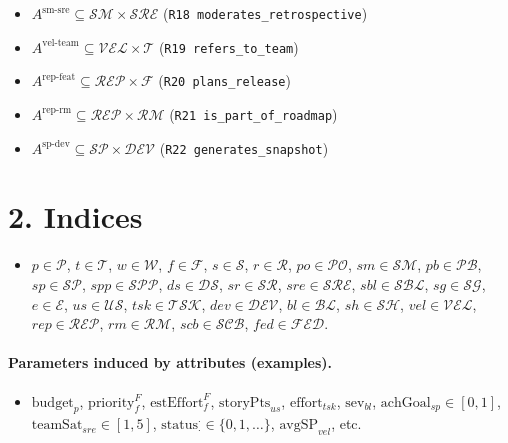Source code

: \documentclass[11pt,a4paper]{article}
\begin{document}
\begin{itemize}
  \item $A^{\text{sm-sre}} \subseteq \mathcal{SM}\times\mathcal{SRE}$ (\texttt{R18 moderates\_retrospective})
  \item $A^{\text{vel-team}} \subseteq \mathcal{VEL}\times\mathcal{T}$ (\texttt{R19 refers\_to\_team})
  \item $A^{\text{rep-feat}} \subseteq \mathcal{REP}\times\mathcal{F}$ (\texttt{R20 plans\_release})
  \item $A^{\text{rep-rm}} \subseteq \mathcal{REP}\times\mathcal{RM}$ (\texttt{R21 is\_part\_of\_roadmap})
  \item $A^{\text{sp-dev}} \subseteq \mathcal{SP}\times\mathcal{DEV}$ (\texttt{R22 generates\_snapshot})
\end{itemize}

\section{2. Indices}
\begin{itemize}
  \item $p\in\mathcal{P}$, $t\in\mathcal{T}$, $w\in\mathcal{W}$, $f\in\mathcal{F}$, $s\in\mathcal{S}$, $r\in\mathcal{R}$, $po\in\mathcal{PO}$, $sm\in\mathcal{SM}$,
  $pb\in\mathcal{PB}$, $sp\in\mathcal{SP}$, $spp\in\mathcal{SPP}$, $ds\in\mathcal{DS}$, $sr\in\mathcal{SR}$, $sre\in\mathcal{SRE}$, $sbl\in\mathcal{SBL}$,
  $sg\in\mathcal{SG}$, $e\in\mathcal{E}$, $us\in\mathcal{US}$, $tsk\in\mathcal{TSK}$, $dev\in\mathcal{DEV}$, $bl\in\mathcal{BL}$, $sh\in\mathcal{SH}$, $vel\in\mathcal{VEL}$,
  $rep\in\mathcal{REP}$, $rm\in\mathcal{RM}$, $scb\in\mathcal{SCB}$, $fed\in\mathcal{FED}$.
\end{itemize}

\paragraph{Parameters induced by attributes (examples).}
\begin{itemize}
  \item $\text{budget}_p$, $\text{priority}^F_f$, $\text{estEffort}^F_f$, $\text{storyPts}_{us}$, $\text{effort}_{tsk}$, $\text{sev}_{bl}$,
        $\text{achGoal}_{sp}\in[0,1]$, $\text{teamSat}_{sre}\in[1,5]$, $\text{status}^\cdot_{\cdot}\in\{0,1,\dots\}$, $\text{avgSP}_{vel}$, etc.
\end{itemize}
\end{document}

────

Task statement
Every entry above should come back exactly as written, except for its pictures.

Completed task
Source code

: \documentclass[11pt,a4paper]{article}
\begin{document}
\begin{itemize}
  \item $A^{\text{sm-sre}} \subseteq \mathcal{SM}\times\mathcal{SRE}$ (\texttt{R18 moderates\_retrospective})
  \item $A^{\text{vel-team}} \subseteq \mathcal{VEL}\times\mathcal{T}$ (\texttt{R19 refers\_to\_team})
  \item $A^{\text{rep-feat}} \subseteq \mathcal{REP}\times\mathcal{F}$ (\texttt{R20 plans\_release})
  \item $A^{\text{rep-rm}} \subseteq \mathcal{REP}\times\mathcal{RM}$ (\texttt{R21 is\_part\_of\_roadmap})
  \item $A^{\text{sp-dev}} \subseteq \mathcal{SP}\times\mathcal{DEV}$ (\texttt{R22 generates\_snapshot})
\end{itemize}

\section{2. Indices}
\begin{itemize}
  \item $p\in\mathcal{P}$, $t\in\mathcal{T}$, $w\in\mathcal{W}$, $f\in\mathcal{F}$, $s\in\mathcal{S}$, $r\in\mathcal{R}$, $po\in\mathcal{PO}$, $sm\in\mathcal{SM}$,
  $pb\in\mathcal{PB}$, $sp\in\mathcal{SP}$, $spp\in\mathcal{SPP}$, $ds\in\mathcal{DS}$, $sr\in\mathcal{SR}$, $sre\in\mathcal{SRE}$, $sbl\in\mathcal{SBL}$,
  $sg\in\mathcal{SG}$, $e\in\mathcal{E}$, $us\in\mathcal{US}$, $tsk\in\mathcal{TSK}$, $dev\in\mathcal{DEV}$, $bl\in\mathcal{BL}$, $sh\in\mathcal{SH}$, $vel\in\mathcal{VEL}$,
  $rep\in\mathcal{REP}$, $rm\in\mathcal{RM}$, $scb\in\mathcal{SCB}$, $fed\in\mathcal{FED}$.
\end{itemize}

\paragraph{Parameters induced by attributes (examples).}
\begin{itemize}
  \item $\text{budget}_p$, $\text{priority}^F_f$, $\text{estEffort}^F_f$, $\text{storyPts}_{us}$, $\text{effort}_{tsk}$, $\text{sev}_{bl}$,
        $\text{achGoal}_{sp}\in[0,1]$, $\text{teamSat}_{sre}\in[1,5]$, $\text{status}^\cdot_{\cdot}\in\{0,1,\dots\}$, $\text{avgSP}_{vel}$, etc.
\end{itemize}
\end{document}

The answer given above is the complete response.